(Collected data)

.....

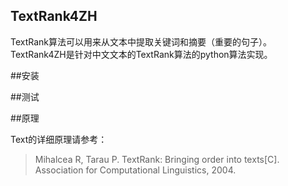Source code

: TextRank4ZH
-----

TextRank算法可以用来从文本中提取关键词和摘要（重要的句子）。TextRank4ZH是针对中文文本的TextRank算法的python算法实现。


##安装


##测试

##原理

Text的详细原理请参考：

> Mihalcea R, Tarau P. TextRank: Bringing order into texts[C]. Association for Computational Linguistics, 2004.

.....

Task objective. You are asked to output the records precisely as they appear, minus any pictures.

Solution to this exercise.
Source code

: TextRank4ZH
-----

TextRank算法可以用来从文本中提取关键词和摘要（重要的句子）。TextRank4ZH是针对中文文本的TextRank算法的python算法实现。


##安装


##测试

##原理

Text的详细原理请参考：

> Mihalcea R, Tarau P. TextRank: Bringing order into texts[C]. Association for Computational Linguistics, 2004.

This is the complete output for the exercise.